A range of “192.168.1.0” to “192.168.1.63” is assigned.
(2) Allocation of “/27” subnet
Next, allocate LAN B of 28 hosts, the second largest.
Requires 5 bits for host bits. We will assign it to the continuation of “00111111”.
The range starting with ’00’ is already in use at ‘192.168.1.0/26’.
So, assign a range that starts with “010”.
010 | 00000
010 | 11111
You can assign a subnet of “192.168.1.64/27”.
A range of “192.168.1.64” to “192.168.1.95” is assigned.
(3) Allocation of “/28” subnet
Next, assign LAN C and LAN D, which are the third largest.
We will assign LAN C first.
4 bits are required for the host bits. We will assign it to the continuation of “01011111”.
The range starting with ‘010’ is already used by ‘192.168.1.64/27’.
So, assign a range that starts with “0110”.
0110 | 0000
0110 | 1111
You can assign a subnet of “192.168.1.96/28”.

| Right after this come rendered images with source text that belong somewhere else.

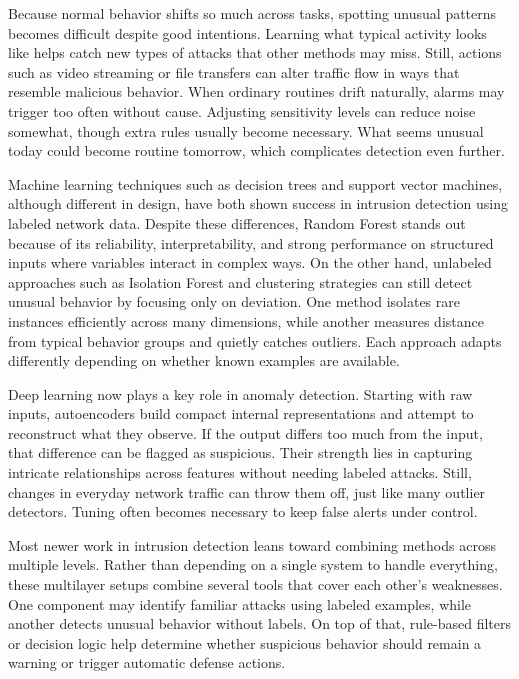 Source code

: \documentclass[conference]{IEEEtran}
\begin{document}
Because normal behavior shifts so much across tasks, spotting unusual patterns becomes difficult despite good intentions. Learning what typical activity looks like helps catch new types of attacks that other methods may miss. Still, actions such as video streaming or file transfers can alter traffic flow in ways that resemble malicious behavior. When ordinary routines drift naturally, alarms may trigger too often without cause. Adjusting sensitivity levels can reduce noise somewhat, though extra rules usually become necessary. What seems unusual today could become routine tomorrow, which complicates detection even further.

Machine learning techniques such as decision trees and support vector machines, although different in design, have both shown success in intrusion detection using labeled network data. Despite these differences, Random Forest stands out because of its reliability, interpretability, and strong performance on structured inputs where variables interact in complex ways. On the other hand, unlabeled approaches such as Isolation Forest and clustering strategies can still detect unusual behavior by focusing only on deviation. One method isolates rare instances efficiently across many dimensions, while another measures distance from typical behavior groups and quietly catches outliers. Each approach adapts differently depending on whether known examples are available.

Deep learning now plays a key role in anomaly detection. Starting with raw inputs, autoencoders build compact internal representations and attempt to reconstruct what they observe. If the output differs too much from the input, that difference can be flagged as suspicious. Their strength lies in capturing intricate relationships across features without needing labeled attacks. Still, changes in everyday network traffic can throw them off, just like many outlier detectors. Tuning often becomes necessary to keep false alerts under control.

Most newer work in intrusion detection leans toward combining methods across multiple levels. Rather than depending on a single system to handle everything, these multilayer setups combine several tools that cover each other's weaknesses. One component may identify familiar attacks using labeled examples, while another detects unusual behavior without labels. On top of that, rule-based filters or decision logic help determine whether suspicious behavior should remain a warning or trigger automatic defense actions.
\end{document}
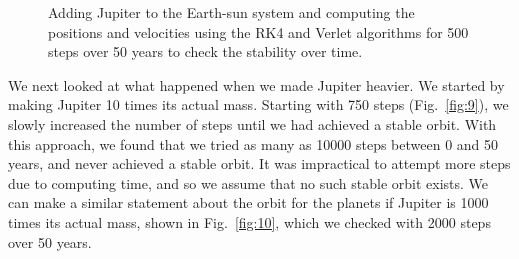 \documentclass[12pt]{article}
\numberwithin{equation}{section}
\begin{document}
\begin{figure}[h]
\begin{center}
\begin{subfigure}
\end{subfigure} 
\caption{Adding Jupiter to the Earth-sun system and computing the positions and velocities using the RK4 and Verlet algorithms for 500 steps over 50 years to check the stability over time.}
\label{fig:8}
\end{center}
\end{figure}

\par We next looked at what happened when we made Jupiter heavier.  We started by making Jupiter 10 times its actual mass.  Starting with 750 steps (Fig.~\ref{fig:9}), we slowly increased the number of steps until we had achieved a stable orbit.   With this approach, we found that we tried as many as 10000 steps between 0 and 50 years, and never achieved a stable orbit.  It was impractical to attempt more steps due to computing time, and so we assume that no such stable orbit exists.  We can make a similar statement about the orbit for the planets if Jupiter is 1000 times its actual mass, shown in Fig.~\ref{fig:10}, which we checked with 2000 steps over 50 years.
\end{document}
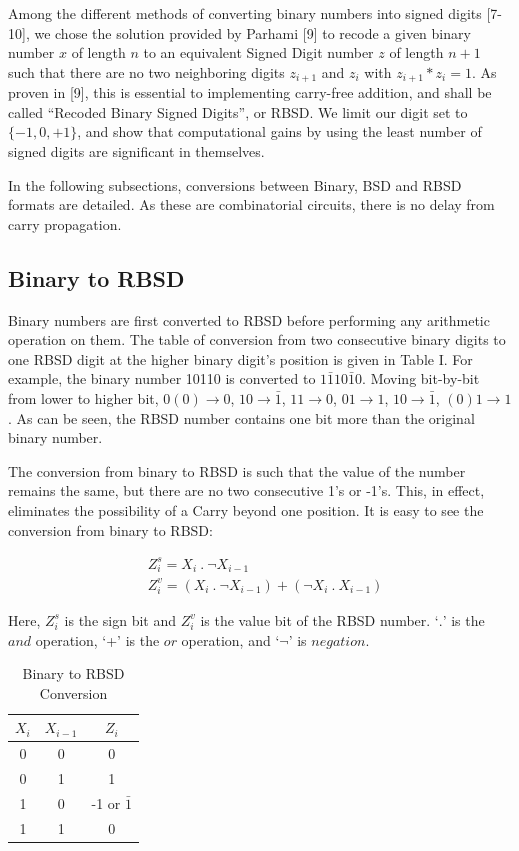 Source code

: \documentclass[conference]{IEEEtran}
\begin{document}
Among the different methods of converting binary numbers into signed digits [7-10], we chose  the solution provided by Parhami [9] to recode a given binary number $x$ of length $n$ to an equivalent Signed Digit number $z$ of length $n+1$ such that there are no two neighboring digits $z_{i+1}$ and $z_{i}$ with $z_{i+1} * z_{i} = 1$. As proven in [9], this is essential to implementing carry-free addition, and shall be called ``Recoded Binary Signed Digits'', or RBSD. We limit our digit set to $\{-1, 0, +1\}$, and show that computational gains by using the least number of signed digits are significant in themselves.

In the following subsections, conversions between Binary, BSD and RBSD formats are detailed. As these are combinatorial circuits, there is no delay from carry propagation.

\subsection{Binary to RBSD}

Binary numbers are first converted to RBSD before performing any arithmetic operation on them. The table of conversion from two consecutive binary digits to one RBSD digit at the higher binary digit’s position is given in Table I. For example, the binary number 10110 is converted to $1\bar{1}10\bar{1}0$. Moving bit-by-bit from lower to higher bit, $0(0) \to 0$, $10 \to \bar{1}$, $11 \to 0$, $01 \to 1$, $10 \to \bar{1}$, $(0)1 \to 1$. As can be seen, the RBSD number contains one bit more than the original binary number.

The conversion from binary to RBSD is such that the value of the number remains the same, but there are no two consecutive 1’s or -1’s. This, in effect, eliminates the possibility of a Carry beyond one position. It is easy to see the conversion from binary to RBSD:

\vspace{-1em}
\begin{align}
&Z_{i}^{s} = X_{i} \ . \ \neg X_{i-1} \\
&Z_{i}^{v} = (X_{i} \ . \ \neg X_{i-1}) + (\neg X_{i} \ . \ X_{i-1})
\end{align}

Here, $Z_{i}^{s}$ is the sign bit and $Z_{i}^{v}$  is the value bit of the RBSD number. `$.$' is the $and$ operation, `+' is the $or$ operation, and `$\neg$' is $negation$.

\vspace{-.5em}
\begin{table}[h!]
  \centering
  \caption{Binary to RBSD Conversion}
  \label{tab:table1}
  \begin{tabular}{|c|c||c|}
    \hline
    $X_{i}$ & $X_{i-1}$ & $Z_{i}$ \\
    \hline
    \hline
    0 & 0 & 0\\
    \hline
    0 & 1 & 1\\
    \hline
    1 & 0 & -1 or $\bar{1}$\\
    \hline
    1 & 1 & 0\\
    \hline
  \end{tabular}
\end{table}
\end{document}
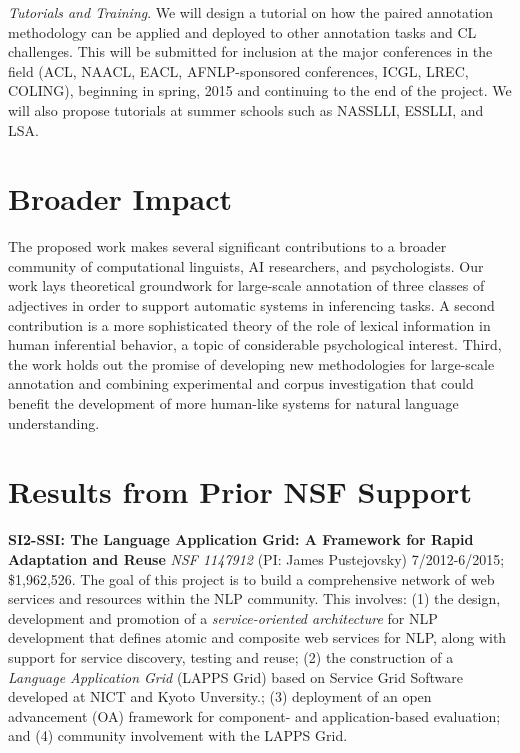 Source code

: \documentclass[10pt]{article}
\newcommand{\miniskip}{\vspace*{1mm}}
\begin{document}
{\it Tutorials and Training}.
We will design a tutorial on how the paired annotation methodology can be applied and deployed to other annotation tasks and CL challenges. This will be submitted for inclusion at the major conferences in the field (ACL, NAACL, EACL, AFNLP-sponsored conferences, ICGL, LREC, COLING), beginning in spring, 2015 and continuing to the end of the project. We will also propose tutorials at summer schools such as NASSLLI, ESSLLI, and LSA. 

\vspace {-5mm}
\section{Broader Impact}

\vspace {-3mm}
 
The proposed work  makes several significant contributions to a broader community of computational linguists, AI researchers, and psychologists. 
Our work lays theoretical groundwork for large-scale annotation of three classes of adjectives in order to support automatic systems in inferencing tasks. 
A second contribution is a more sophisticated theory of the role of lexical information in human inferential behavior, a topic of considerable psychological interest.
Third, the work holds out the promise of developing new methodologies for large-scale annotation and combining experimental and corpus investigation that could benefit the development of more human-like systems for natural language understanding.


\vspace {-5mm}
\section{Results from Prior NSF Support}

\vspace {-3mm}

\noindent
 {\bf SI2-SSI: The Language Application Grid: A Framework for Rapid Adaptation and Reuse} 
{\it NSF 1147912} (PI: James Pustejovsky) 7/2012-6/2015; \$1,962,526.
The goal of this  project is to  build  a comprehensive network of web services and resources within the NLP community. This involves:
(1) the design, development  and promotion of a {\it service-oriented architecture} for NLP development that defines atomic and composite web services for NLP, along with support for service discovery, testing and reuse; (2)  the construction of a {\it Language Application Grid} (LAPPS Grid) based on Service Grid Software developed at NICT and Kyoto Unversity.; (3)  deployment of an open advancement (OA) framework for
component- and application-based evaluation; and  (4)   community involvement with the LAPPS Grid.  
\end{document}
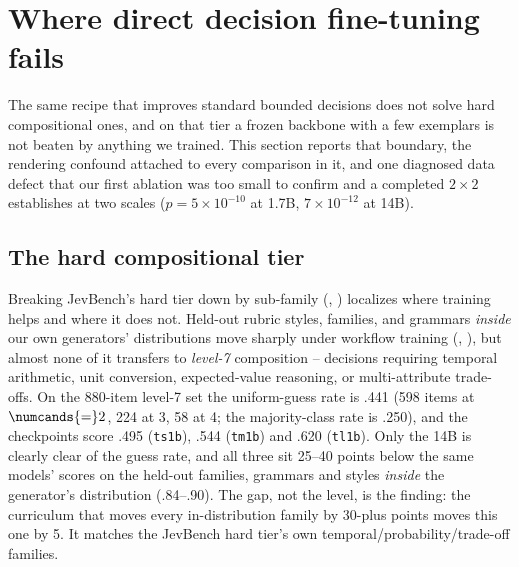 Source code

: \section{Where direct decision fine-tuning fails}
\label{sec:boundary}

The same recipe that improves standard bounded decisions does not solve hard compositional ones, and on
that tier a frozen backbone with a few exemplars is not beaten by anything we trained. This section
reports that boundary, the rendering confound attached to every comparison in it, and one diagnosed
data defect that our first ablation was too small to confirm and a completed $2{\times}2$ establishes
at two scales ($p{=}5\times10^{-10}$ at 1.7B, $7\times10^{-12}$ at 14B).

\subsection{The hard compositional tier}
\label{sec:boundary:hard}

Breaking JevBench's hard tier down by sub-family (, )
localizes where training helps and where it does not. Held-out rubric styles, families, and grammars
\emph{inside} our own generators' distributions move sharply under workflow training
(, ), but almost none of it transfers to \emph{level-7}
composition -- decisions requiring temporal arithmetic, unit conversion, expected-value reasoning, or
multi-attribute trade-offs. On the 880-item level-7 set the uniform-guess rate is .441 (598 items at
$\numcands{=}2$, 224 at 3, 58 at 4; the majority-class rate is .250), and the checkpoints score .495
(\texttt{ts1b}), .544 (\texttt{tm1b}) and .620 (\texttt{tl1b}). Only the 14B is clearly clear of the
guess rate, and all three sit 25--40 points below the same models' scores on the held-out families,
grammars and styles \emph{inside} the generator's distribution (.84--.90). The gap, not the level, is
the finding: the curriculum that moves every in-distribution family by 30-plus points moves this one
by 5. It matches the JevBench hard tier's own temporal/probability/trade-off families.

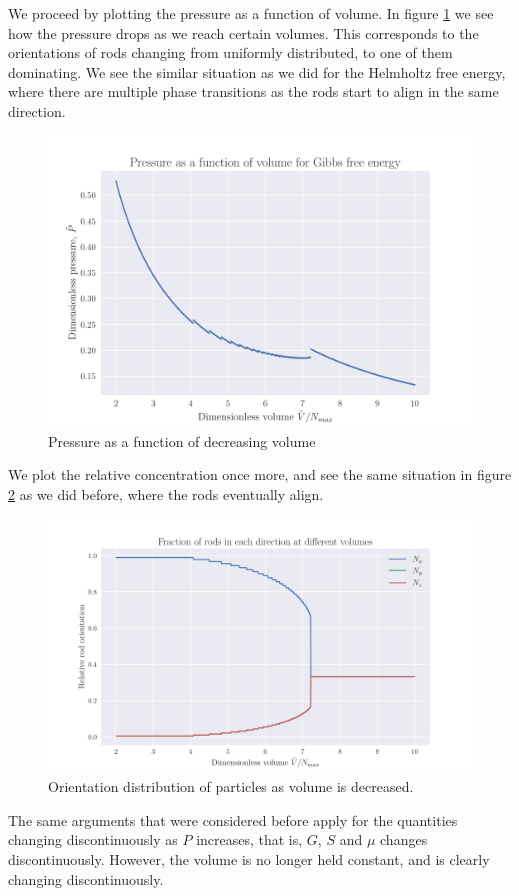 \documentclass[reprint,english,notitlepage,aps,nobalancelastpage,nofootinbib]{revtex4-1}
\begin{document}
We proceed by plotting the pressure as a function of volume. In figure \ref{fig:G_PV} we see how the pressure drops as we reach certain volumes. This corresponds to the orientations of rods changing from uniformly distributed, to one of them dominating. We see the similar situation as we did for the Helmholtz free energy, where there are multiple phase transitions as the rods start to align in the same direction.  
\begin{figure}[h!]
	\centering
	\includegraphics[width=0.8\linewidth]{gibbs_PV.pdf}
	\caption{Pressure as a function of decreasing volume}
	\label{fig:G_PV}
\end{figure}

We plot the relative concentration once more, and see the same situation in figure \ref{fig:G_N} as we did before, where the rods eventually align.  
\begin{figure}[h!]
	\centering
	\includegraphics[width=0.8\linewidth]{gibbs_number_density.pdf}
	\caption{Orientation distribution of particles as volume is decreased.}
	\label{fig:G_N}
\end{figure}

The same arguments that were considered before apply for the quantities changing discontinuously as $P$ increases, that is, $G$, $S$ and $\mu$ changes discontinuously. However, the volume is no longer held constant, and is clearly changing discontinuously. 
\end{document}

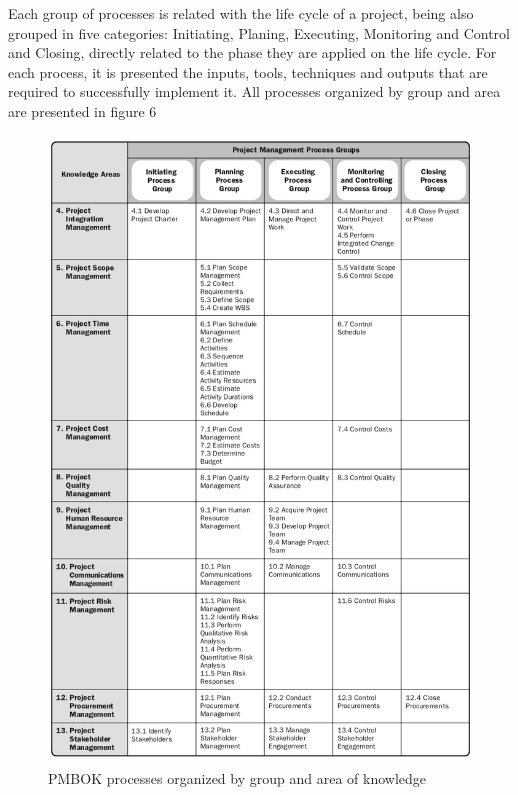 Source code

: Each group of processes is related with the life cycle of a project, being also grouped in five categories: Initiating, Planing, Executing, Monitoring and Control and Closing, directly related to the phase they are applied on the life cycle. For each process, it is presented the inputs, tools, techniques and outputs that are required to successfully implement it. All processes organized by group and area are presented in figure 6\par

\begin{figure}
\centering
\includegraphics[width=\textwidth]{img/PMBOKprocesses.png}
\caption{PMBOK processes organized by group and area of knowledge}
\end{figure}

A range of “192.168.1.96” to “192.168.1.111” is assigned.
Next, assign LAN D.
Bit requires 4 bits. We will assign it to the continuation of “01101111”.
The range starting with ‘0110’ is already used by ‘192.168.1.96/28’.
So, assign a range that starts with “0111”.
0111 | 0000
0111 | 1111
You can assign a subnet of “192.168.1.112/28”.
A range of “192.168.1.112” to “192.168.1.127” is assigned.
④ Allocation of “/30” subnet
Finally allocate 3 WAN links.
Two bits are required for the host bit. We will assign it to the continuation of “01111111”.
The range starting with ‘0111’ is already used by ‘192.168.1.112/28’.
So I allocate a range starting with “100000”.
100000 | 00
100000 | 11
You can assign a subnet of “192.168.1.128/30”.
A range of “192.168.1.128” to “192.168.1.131” is assigned.
Similarly, if you assign the remaining two WAN links, you can assign “192.168.1.132/30” and “192.168.1.136/30” respectively.
(5) Spare subnet
If you assign the remaining ranges without overlapping, you can assign one for the WAN link and three for the LAN spare.
・192.168.1.136/30 ・・・ Reserve for WAN ・192.168.1.144/28 ・・
・ Reserve for LAN
・192.168.1.160/27 ・・・ Reserve for LAN ・192.168.1.192/26 ・・・ Reserve
for LAN
By assigning with VLSM in this way, you can assign IP addresses with the minimum number of IP addresses you need and leave the remaining IP addresses for future expansion.